I titoli di testa del film scorrono sull'immagine di una donna che si sta truccando. Un artificio, un inganno per dare di sé un'altra immagine. Una musichetta da fiera di paese fa da contrappunto e così accadrà in tutti i momenti salienti della pellicola.
Frank (Eric Edwards), un detective privato e “voyeur da generazioni” come confiderà in seguito, si aggira munito di caschetto con telecamera incorporata all'esterno di un palazzo riprendendo di nascosto quel che avviene al di là di una finestra: una donna sta praticando una fellatio a un uomo. Scopriamo che Frank è un detective privato (un classico personaggio di molti film della Golden Age) specializzato in adulterio. Nella scena successiva Frank sta mostrando a un uomo la prova del tradimento. L'uomo reagisce con rabbia alla visione del filmato, si chiede come lui, sì lui, abbia potuto farlo ed è chiaro a questo punto l'orientamento sessuale del cliente.

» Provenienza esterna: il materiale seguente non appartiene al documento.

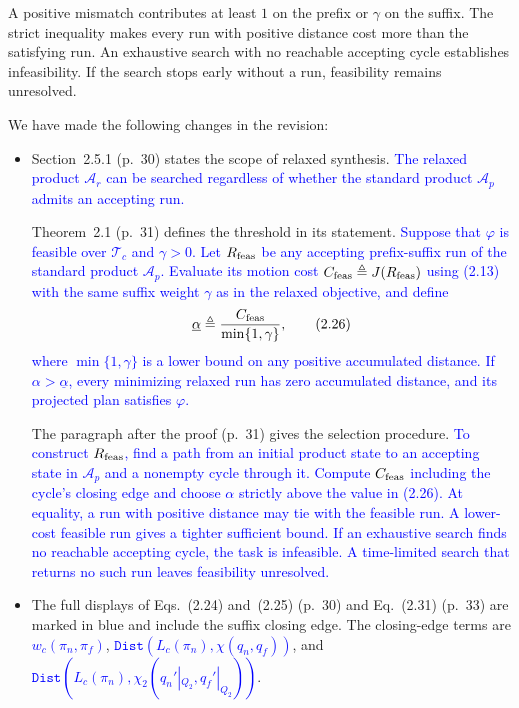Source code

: \documentclass[11pt]{article}
\newcommand{\change}[1]{\textcolor{blue}{#1}}
\begin{document}
A positive mismatch contributes at least $1$ on the prefix or $\gamma$ on
the suffix. The strict inequality makes every run with positive distance cost
more than the satisfying run. An exhaustive search with no reachable accepting
cycle establishes infeasibility. If the search stops early without a run,
feasibility remains unresolved.

We have made the following changes in the revision:
\begin{itemize}
\item Section~2.5.1 (p.~30) states the scope of relaxed synthesis.
\change{The relaxed product $\mathcal{A}_r$ can be searched regardless of whether
the standard product $\mathcal{A}_p$ admits an accepting run.}

Theorem~2.1 (p.~31) defines the threshold in its statement.
\change{Suppose that $\varphi$ is feasible over $\mathcal{T}_c$ and $\gamma>0$.
Let $R_{\textup{feas}}$ be any accepting prefix-suffix run of the standard
product $\mathcal{A}_p$. Evaluate its motion cost
$C_{\textup{feas}}\triangleq J(R_{\textup{feas}})$ using
(2.13) with the same suffix weight $\gamma$ as in the
relaxed objective, and define
\begin{equation*}
\underline{\alpha}\triangleq
\frac{C_{\textup{feas}}}{\min\{1,\gamma\}},
\tag{2.26}
\end{equation*}
where $\min\{1,\gamma\}$ is a lower bound on any positive accumulated distance.
If $\alpha>\underline{\alpha}$, every minimizing relaxed run has zero
accumulated distance, and its projected plan satisfies $\varphi$.}

The paragraph after the proof (p.~31) gives the selection procedure.
\change{To construct $R_{\textup{feas}}$, find a path from an initial product state
to an accepting state in $\mathcal{A}_p$ and a nonempty cycle through it.
Compute $C_{\textup{feas}}$ including the cycle's closing edge and choose
$\alpha$ strictly above the value in (2.26). At equality, a run with
positive distance may tie with the feasible run. A lower-cost feasible run
gives a tighter sufficient bound. If an exhaustive search finds no reachable
accepting cycle, the task is infeasible. A time-limited search that returns
no such run leaves feasibility unresolved.}

\item The full displays of Eqs.~(2.24) and~(2.25) (p.~30) and Eq.~(2.31) (p.~33)
are marked in blue and include the suffix closing edge. The closing-edge
terms are \change{$w_c(\pi_n,\pi_f)$},
\change{$\texttt{Dist}(L_c(\pi_n),\allowbreak\chi(q_n,q_f))$}, and
\change{$\texttt{Dist}(L_c(\pi_n),\allowbreak\chi_2(q_n'|_{Q_2},q_f'|_{Q_2}))$}.


\end{itemize}
\end{document}
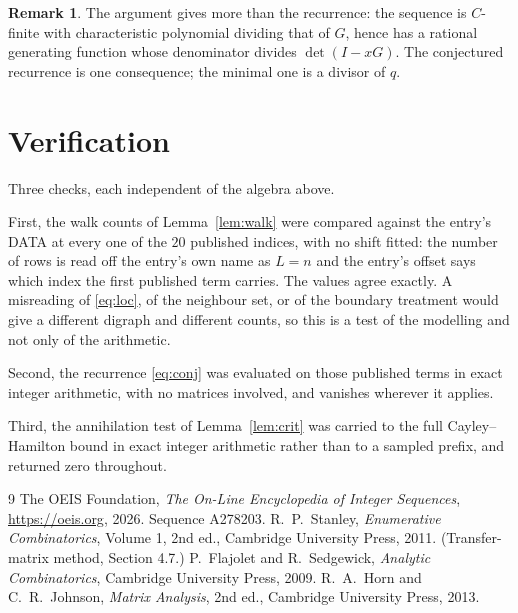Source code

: \documentclass[11pt,a4paper]{article}
\theoremstyle{plain}
\theoremstyle{definition}
\newtheorem{remark}[theorem]{Remark}
\begin{document}
\begin{remark}
The argument gives more than the recurrence: the sequence is $C$-finite with characteristic
polynomial dividing that of $G$, hence has a rational generating function whose denominator
divides $\det(I-xG)$. The conjectured recurrence is one consequence; the minimal one is a
divisor of $q$.
\end{remark}

\section{Verification}

Three checks, each independent of the algebra above.

First, the walk counts of Lemma~\ref{lem:walk} were compared against the entry's DATA at
every one of the $20$ published indices, with no shift fitted: the number of rows is
read off the entry's own name as $L=n$ and the entry's offset says which index the first
published term carries. The values agree exactly. A misreading of \eqref{eq:loc}, of the
neighbour set, or of the boundary treatment would give a different digraph and different
counts, so this is a test of the modelling and not only of the arithmetic.

Second, the recurrence \eqref{eq:conj} was evaluated on those published terms in exact
integer arithmetic, with no matrices involved, and vanishes wherever it applies.

Third, the annihilation test of Lemma~\ref{lem:crit} was carried to the full
Cayley--Hamilton bound in exact integer arithmetic rather than to a sampled prefix, and
returned zero throughout.

\begin{thebibliography}{9}
 The OEIS Foundation, \emph{The On-Line Encyclopedia of Integer
Sequences}, \url{https://oeis.org}, 2026. Sequence A278203.
 R.~P.~Stanley, \emph{Enumerative Combinatorics}, Volume 1, 2nd ed.,
Cambridge University Press, 2011. (Transfer-matrix method, Section 4.7.)
 P.~Flajolet and R.~Sedgewick, \emph{Analytic Combinatorics}, Cambridge
University Press, 2009.
 R.~A.~Horn and C.~R.~Johnson, \emph{Matrix Analysis}, 2nd ed., Cambridge
University Press, 2013.
\end{thebibliography}
\end{document}
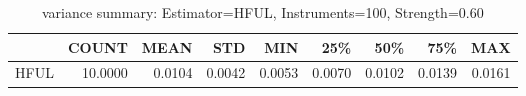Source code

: \begin{table}[ht]
\centering
\caption{variance summary: Estimator=HFUL, Instruments=100, Strength=0.60}
\begin{tabular}{lrrrrrrrr}
\toprule
 & COUNT & MEAN & STD & MIN & 25\% & 50\% & 75\% & MAX \\
\midrule
HFUL & 10.0000 & 0.0104 & 0.0042 & 0.0053 & 0.0070 & 0.0102 & 0.0139 & 0.0161 \\
\bottomrule
\end{tabular}
\end{table}
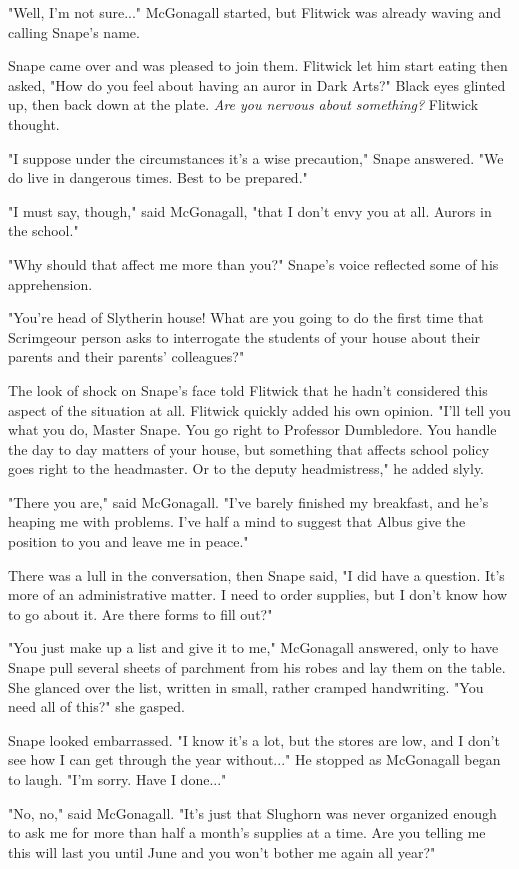 "Well, I'm not sure..." McGonagall started, but Flitwick was already waving and calling Snape's name.

Snape came over and was pleased to join them. Flitwick let him start eating then asked, "How do you feel about having an auror in Dark Arts?" Black eyes glinted up, then back down at the plate. \emph{Are you nervous about something?} Flitwick thought.

"I suppose under the circumstances it's a wise precaution," Snape answered. "We do live in dangerous times. Best to be prepared."

"I must say, though," said McGonagall, "that I don't envy you at all. Aurors in the school."

"Why should that affect me more than you?" Snape's voice reflected some of his apprehension.

"You're head of Slytherin house! What are you going to do the first time that Scrimgeour person asks to interrogate the students of your house about their parents and their parents' colleagues?"

The look of shock on Snape's face told Flitwick that he hadn't considered this aspect of the situation at all. Flitwick quickly added his own opinion. "I'll tell you what you do, Master Snape. You go right to Professor Dumbledore. You handle the day to day matters of your house, but something that affects school policy goes right to the headmaster. Or to the deputy headmistress," he added slyly.

"There you are," said McGonagall. "I've barely finished my breakfast, and he's heaping me with problems. I've half a mind to suggest that Albus give the position to you and leave me in peace."

There was a lull in the conversation, then Snape said, "I did have a question. It's more of an administrative matter. I need to order supplies, but I don't know how to go about it. Are there forms to fill out?"

"You just make up a list and give it to me," McGonagall answered, only to have Snape pull several sheets of parchment from his robes and lay them on the table. She glanced over the list, written in small, rather cramped handwriting. "You need all of this?" she gasped.

Snape looked embarrassed. "I know it's a lot, but the stores are low, and I don't see how I can get through the year without..." He stopped as McGonagall began to laugh. "I'm sorry. Have I done..."

"No, no," said McGonagall. "It's just that Slughorn was never organized enough to ask me for more than half a month's supplies at a time. Are you telling me this will last you until June and you won't bother me again all year?"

Frank si reca a un appuntamento in un palazzo nel centro di Manhattan. Mr. Mann, un editore di riviste per soli uomini interpretato da Alan Marlow, sospetta che sua moglie (“una donna dinamica e intelligente che svolge il suo lavoro di psicoterapeuta nei ghetti, una amante della solitudine, delle buone letture nei parchi ma in grado di cavarsela benissimo anche insieme alla gente”) lo tradisca e intende scoprire la verità. Mr. Mann pensa che la moglie, affascinata dal personaggio scandalo del momento ovvero la protagonista di “Deep Throat”, voglia imitarne le gesta con qualche sconosciuto. A questo punto la scena si interrompe brevemente per mostrarci Pamela (Barbara Bourbon) che, sdraiata nel suo letto intenta a fare colazione, si sottopone alle domande di una sondaggista riccioluta (“Sono qui per apportare un contenuto socialmente redentore al film” affermerà a un certo punto la sondaggista) rispondendo con dei laconici “sì” o “no”. Poi Pamela telefona alla sua amica Klute (Georgina Spelvin), uno strano tipo di prostituta che intende la propria professione quasi fosse una missione sociale. Nel frattempo, nell'anticamera dell'ufficio va in scena un bizzarro siparietto. Un impiegato si avvicina alla segretaria e inizia a masturbarsi lentamente di fronte a lei. La donna reagisce con malcelata indifferenza alla performance dell'uomo che, dopo poco, eiacula abbondantemente sul suo volto.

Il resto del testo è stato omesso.